Mas há algo que é absolutamente primordial nesta escolha. É
preciso esquecer-se o fator monetário, tão considerado nos dias de hoje. Não é
verdade que as pessoas que prosperam em determinada atividade amam-na por causa
do dinheiro que a mesma proporciona. Antes disso, trabalham com afinco e fazem
tudo bem feito porque gostam do que fazem, e isso acaba por lhes render
qualidade na sua produção e consequente retorno financeiro. Também não é
verdade que existam atividades em que há impossibilidade de boa remuneração.
Vejam um exemplo: para que serve uma faculdade de Filosofia? Para dar aulas, na
maioria das vezes. E sabemos que os professores são mal remunerados no Brasil.
Será mesmo? Perguntem aos filósofos brasileiros popstars,
como Viviane Mosé, Luiz Felipe Pondé, Márcia Tiburi, Renato Janine, Marilena
Chauí, Paulo Ghiraldelli, Mario Cortela, Denis Rosenfield e outros se estão
passando por necessidades. Não há nenhuma conotação pejorativa em chamá-los de
popstars. São professores que alcançaram sucesso em suas carreiras, fama,
escreveram livros, artigos de jornais e revistas, cobram caro por suas
palestras, tudo isso por uma razão simples e eficaz: amam o que fazem.
E é aí que a ajuda dos pais vale ouro: na detecção do
talento dos filhos. Em maior ou menor medida, os pais convivem e prestam muita atenção nos filhos.
Conhecem-nos até pelo andar. Sabem do que eles gostam, do que fazem melhor, do
que mais lhe chamam a atenção. Sabem o quanto são questionadores, se gostam e o
que gostam de ler, se tem propensões artísticas ou esportivas, se são
comunicativos, se são contestadores; conhecem, enfim, suas habilidades, a não
ser que uma crise de relacionamento muito profunda os impeçam de possuir uma
visão minimamente saudável.

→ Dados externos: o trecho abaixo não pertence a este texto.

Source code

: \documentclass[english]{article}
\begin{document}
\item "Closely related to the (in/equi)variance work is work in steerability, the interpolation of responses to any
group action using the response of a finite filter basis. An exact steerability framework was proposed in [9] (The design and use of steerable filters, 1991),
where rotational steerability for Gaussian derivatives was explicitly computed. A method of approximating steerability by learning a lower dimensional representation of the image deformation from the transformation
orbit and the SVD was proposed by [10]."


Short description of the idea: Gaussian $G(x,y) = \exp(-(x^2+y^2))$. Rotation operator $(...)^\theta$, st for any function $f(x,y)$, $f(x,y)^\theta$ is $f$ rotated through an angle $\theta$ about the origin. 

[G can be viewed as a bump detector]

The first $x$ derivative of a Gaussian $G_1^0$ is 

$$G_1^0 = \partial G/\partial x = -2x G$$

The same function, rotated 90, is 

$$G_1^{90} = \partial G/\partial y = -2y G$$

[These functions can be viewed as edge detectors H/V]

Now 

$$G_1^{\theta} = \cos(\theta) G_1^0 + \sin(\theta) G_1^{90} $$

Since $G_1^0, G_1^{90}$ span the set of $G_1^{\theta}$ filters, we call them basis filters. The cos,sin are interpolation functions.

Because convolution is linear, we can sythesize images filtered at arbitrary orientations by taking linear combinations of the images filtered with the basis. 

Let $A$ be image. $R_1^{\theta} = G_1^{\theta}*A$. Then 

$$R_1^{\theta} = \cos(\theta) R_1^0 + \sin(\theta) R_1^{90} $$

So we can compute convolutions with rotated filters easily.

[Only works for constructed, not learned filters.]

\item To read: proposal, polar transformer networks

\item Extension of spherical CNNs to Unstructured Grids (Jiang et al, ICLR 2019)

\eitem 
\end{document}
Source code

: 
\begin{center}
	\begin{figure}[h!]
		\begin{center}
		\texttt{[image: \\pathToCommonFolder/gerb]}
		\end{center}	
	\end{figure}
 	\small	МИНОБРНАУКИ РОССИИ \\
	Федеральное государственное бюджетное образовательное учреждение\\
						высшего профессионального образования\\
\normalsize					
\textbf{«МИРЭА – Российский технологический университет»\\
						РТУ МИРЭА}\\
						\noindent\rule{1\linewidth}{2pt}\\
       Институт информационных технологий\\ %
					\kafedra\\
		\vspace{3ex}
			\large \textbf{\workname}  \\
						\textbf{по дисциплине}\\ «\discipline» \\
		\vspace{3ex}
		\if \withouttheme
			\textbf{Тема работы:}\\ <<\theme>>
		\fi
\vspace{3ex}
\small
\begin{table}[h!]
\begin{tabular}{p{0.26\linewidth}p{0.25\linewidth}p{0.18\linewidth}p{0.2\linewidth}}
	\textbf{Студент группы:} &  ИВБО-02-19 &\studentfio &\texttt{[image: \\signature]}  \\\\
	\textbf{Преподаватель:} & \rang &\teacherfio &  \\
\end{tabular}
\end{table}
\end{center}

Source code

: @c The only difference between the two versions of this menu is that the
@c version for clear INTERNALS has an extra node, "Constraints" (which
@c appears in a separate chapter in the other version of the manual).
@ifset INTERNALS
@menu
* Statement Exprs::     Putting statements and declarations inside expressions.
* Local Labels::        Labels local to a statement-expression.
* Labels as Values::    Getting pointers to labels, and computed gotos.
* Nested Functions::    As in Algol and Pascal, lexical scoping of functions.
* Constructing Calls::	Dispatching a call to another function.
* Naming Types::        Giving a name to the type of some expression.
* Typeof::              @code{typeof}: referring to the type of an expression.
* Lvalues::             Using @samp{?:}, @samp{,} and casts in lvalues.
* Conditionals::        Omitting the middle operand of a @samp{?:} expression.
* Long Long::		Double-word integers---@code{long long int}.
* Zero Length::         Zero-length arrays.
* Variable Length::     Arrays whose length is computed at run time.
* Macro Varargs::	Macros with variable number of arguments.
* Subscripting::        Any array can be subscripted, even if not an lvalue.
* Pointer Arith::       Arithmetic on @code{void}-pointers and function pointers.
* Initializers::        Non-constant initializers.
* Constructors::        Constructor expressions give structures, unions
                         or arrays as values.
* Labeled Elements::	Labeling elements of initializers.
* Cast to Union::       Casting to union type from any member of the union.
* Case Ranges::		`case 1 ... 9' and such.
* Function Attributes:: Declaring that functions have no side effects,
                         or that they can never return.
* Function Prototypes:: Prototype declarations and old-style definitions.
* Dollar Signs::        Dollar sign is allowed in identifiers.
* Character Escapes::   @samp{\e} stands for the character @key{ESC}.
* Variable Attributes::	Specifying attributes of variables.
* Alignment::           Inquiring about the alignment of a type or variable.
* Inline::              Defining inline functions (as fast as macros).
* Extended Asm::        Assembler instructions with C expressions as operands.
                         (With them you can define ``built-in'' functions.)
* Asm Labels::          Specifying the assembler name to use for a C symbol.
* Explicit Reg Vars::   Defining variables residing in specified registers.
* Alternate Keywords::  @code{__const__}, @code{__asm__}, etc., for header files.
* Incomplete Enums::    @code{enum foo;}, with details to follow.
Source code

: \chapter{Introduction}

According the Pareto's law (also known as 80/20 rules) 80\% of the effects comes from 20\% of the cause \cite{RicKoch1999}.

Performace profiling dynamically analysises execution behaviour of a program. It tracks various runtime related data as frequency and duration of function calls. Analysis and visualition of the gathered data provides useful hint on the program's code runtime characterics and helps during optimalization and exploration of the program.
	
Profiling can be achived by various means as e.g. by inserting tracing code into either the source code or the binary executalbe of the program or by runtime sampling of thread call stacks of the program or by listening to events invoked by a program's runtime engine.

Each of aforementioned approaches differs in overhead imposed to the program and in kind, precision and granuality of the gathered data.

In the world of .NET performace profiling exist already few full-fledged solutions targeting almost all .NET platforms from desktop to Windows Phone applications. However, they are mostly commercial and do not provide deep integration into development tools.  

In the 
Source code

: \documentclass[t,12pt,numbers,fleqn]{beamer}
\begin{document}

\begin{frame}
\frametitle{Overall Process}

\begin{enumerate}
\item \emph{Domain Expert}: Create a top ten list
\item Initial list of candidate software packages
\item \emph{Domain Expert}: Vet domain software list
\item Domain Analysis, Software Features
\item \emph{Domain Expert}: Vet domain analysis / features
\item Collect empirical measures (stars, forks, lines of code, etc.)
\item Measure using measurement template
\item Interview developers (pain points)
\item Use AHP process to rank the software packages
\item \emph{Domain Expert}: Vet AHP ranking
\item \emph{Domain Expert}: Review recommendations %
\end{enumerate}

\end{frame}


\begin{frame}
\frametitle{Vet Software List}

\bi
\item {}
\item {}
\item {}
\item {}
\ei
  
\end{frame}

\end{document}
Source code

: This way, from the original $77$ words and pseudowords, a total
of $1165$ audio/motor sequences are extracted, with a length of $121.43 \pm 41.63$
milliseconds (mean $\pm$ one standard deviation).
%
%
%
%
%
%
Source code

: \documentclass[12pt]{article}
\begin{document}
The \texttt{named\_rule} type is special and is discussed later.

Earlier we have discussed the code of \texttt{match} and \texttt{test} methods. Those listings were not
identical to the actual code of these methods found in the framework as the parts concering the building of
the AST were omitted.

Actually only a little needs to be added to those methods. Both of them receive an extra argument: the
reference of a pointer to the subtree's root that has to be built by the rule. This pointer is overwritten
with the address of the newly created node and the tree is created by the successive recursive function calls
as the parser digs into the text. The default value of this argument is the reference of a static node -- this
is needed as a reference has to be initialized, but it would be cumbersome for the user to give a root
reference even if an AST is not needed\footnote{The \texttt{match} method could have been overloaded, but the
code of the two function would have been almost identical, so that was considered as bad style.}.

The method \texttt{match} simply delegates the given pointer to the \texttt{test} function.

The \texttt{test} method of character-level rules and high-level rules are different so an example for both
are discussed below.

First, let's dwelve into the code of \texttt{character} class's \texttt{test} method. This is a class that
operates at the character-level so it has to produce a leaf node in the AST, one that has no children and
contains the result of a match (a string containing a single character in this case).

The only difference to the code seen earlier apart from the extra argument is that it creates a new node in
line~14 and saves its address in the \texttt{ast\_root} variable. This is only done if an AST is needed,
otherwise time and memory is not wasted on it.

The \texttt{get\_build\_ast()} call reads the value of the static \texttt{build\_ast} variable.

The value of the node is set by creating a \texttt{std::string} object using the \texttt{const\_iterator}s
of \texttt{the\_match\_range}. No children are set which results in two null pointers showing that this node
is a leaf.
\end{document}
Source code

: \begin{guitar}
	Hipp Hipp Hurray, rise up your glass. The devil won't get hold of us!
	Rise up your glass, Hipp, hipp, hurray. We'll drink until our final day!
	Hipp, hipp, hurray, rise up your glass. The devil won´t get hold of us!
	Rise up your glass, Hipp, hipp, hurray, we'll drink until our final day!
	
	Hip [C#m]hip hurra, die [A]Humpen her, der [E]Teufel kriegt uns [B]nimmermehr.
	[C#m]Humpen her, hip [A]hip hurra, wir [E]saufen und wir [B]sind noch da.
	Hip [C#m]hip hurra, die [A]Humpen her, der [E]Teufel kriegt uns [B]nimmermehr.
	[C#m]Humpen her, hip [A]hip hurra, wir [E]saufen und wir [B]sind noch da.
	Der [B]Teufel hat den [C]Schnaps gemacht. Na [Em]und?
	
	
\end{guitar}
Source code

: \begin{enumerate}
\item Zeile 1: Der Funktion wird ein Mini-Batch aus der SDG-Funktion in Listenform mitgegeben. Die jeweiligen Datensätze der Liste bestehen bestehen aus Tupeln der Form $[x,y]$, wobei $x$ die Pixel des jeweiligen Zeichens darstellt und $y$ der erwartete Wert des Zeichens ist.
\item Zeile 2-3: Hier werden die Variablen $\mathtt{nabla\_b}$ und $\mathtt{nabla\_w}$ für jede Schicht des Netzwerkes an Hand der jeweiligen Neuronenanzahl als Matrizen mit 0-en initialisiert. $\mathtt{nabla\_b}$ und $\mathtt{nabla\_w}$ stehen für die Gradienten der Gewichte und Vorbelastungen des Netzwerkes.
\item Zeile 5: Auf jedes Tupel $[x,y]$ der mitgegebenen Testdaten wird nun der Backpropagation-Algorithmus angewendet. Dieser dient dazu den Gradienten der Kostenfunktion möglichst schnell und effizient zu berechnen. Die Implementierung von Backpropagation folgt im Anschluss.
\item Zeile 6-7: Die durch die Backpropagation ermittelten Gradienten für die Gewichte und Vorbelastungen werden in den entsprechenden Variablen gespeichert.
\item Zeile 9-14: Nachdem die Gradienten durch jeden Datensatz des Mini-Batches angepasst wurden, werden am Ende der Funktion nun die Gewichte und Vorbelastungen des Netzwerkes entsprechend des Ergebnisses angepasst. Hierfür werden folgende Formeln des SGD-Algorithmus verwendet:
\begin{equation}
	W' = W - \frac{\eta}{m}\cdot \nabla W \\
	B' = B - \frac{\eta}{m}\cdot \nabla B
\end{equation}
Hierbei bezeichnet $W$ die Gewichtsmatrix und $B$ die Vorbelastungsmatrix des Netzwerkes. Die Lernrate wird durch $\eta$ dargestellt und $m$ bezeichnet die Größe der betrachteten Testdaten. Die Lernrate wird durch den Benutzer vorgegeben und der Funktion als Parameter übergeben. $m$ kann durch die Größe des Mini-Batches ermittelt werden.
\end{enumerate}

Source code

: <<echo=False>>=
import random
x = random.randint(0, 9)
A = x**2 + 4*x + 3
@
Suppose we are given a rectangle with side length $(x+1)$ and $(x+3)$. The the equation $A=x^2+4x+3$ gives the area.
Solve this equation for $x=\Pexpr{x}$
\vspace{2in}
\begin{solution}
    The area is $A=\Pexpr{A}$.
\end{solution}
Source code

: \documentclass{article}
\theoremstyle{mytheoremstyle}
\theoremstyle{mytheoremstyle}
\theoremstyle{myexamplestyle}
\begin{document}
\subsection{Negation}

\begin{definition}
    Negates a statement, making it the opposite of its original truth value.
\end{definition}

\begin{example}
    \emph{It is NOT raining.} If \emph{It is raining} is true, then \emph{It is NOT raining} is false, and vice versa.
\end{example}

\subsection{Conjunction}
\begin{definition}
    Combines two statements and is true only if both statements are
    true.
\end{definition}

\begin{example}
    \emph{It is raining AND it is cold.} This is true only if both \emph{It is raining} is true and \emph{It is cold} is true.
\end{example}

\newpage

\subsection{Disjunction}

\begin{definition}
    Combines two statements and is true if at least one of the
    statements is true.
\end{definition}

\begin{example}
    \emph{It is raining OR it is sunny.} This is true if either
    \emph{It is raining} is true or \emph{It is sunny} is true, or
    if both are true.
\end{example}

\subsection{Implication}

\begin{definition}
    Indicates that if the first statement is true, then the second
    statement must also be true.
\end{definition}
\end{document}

Opiniões dadas com sinceridade e bom senso podem ser reconhecidas pelo jovem como um corrimão seguro na escada que necessita subir.
No entanto, os pais devem se lembrar que são adultos e fazer
uso de sua razão. É preciso que tenham cuidado para não projetar suas
frustrações nos filhos. Nem adianta ficar vendo em seus filhos eternas crianças. É
preciso deixar isso no nível do sentimento. Houve, na época da última
olimpíada, uma belíssima propaganda de banco que mostrava crianças competindo
nas diversas modalidades enquanto seus pais as observavam das arquibancadas. As crianças representavam os atletas, já adultos; apenas os pais ainda os enxergavam como guris eternos. Na
verdade, essa visão é linda como poesia, mas se você não consegue se desprender
dela, não conseguirá exercer juízo crítico de modo a colaborar com as escolhas
de seus filhos, e é melhor procurar ajuda com os professores do jovem, e mesmo
seus amigos podem ser boa fonte de informação.
Insisto mais uma vez: não se foquem no dinheiro, que virá
naturalmente se a escolha for acertada. Que os pais não se apeguem ao sucesso
imediato proporcionado por profissões do momento, e que os filhos não
subestimem suas capacidades de serem felizes, ainda que o status de sua
carreira não seja algo que, a primeira vista, das mais atraentes.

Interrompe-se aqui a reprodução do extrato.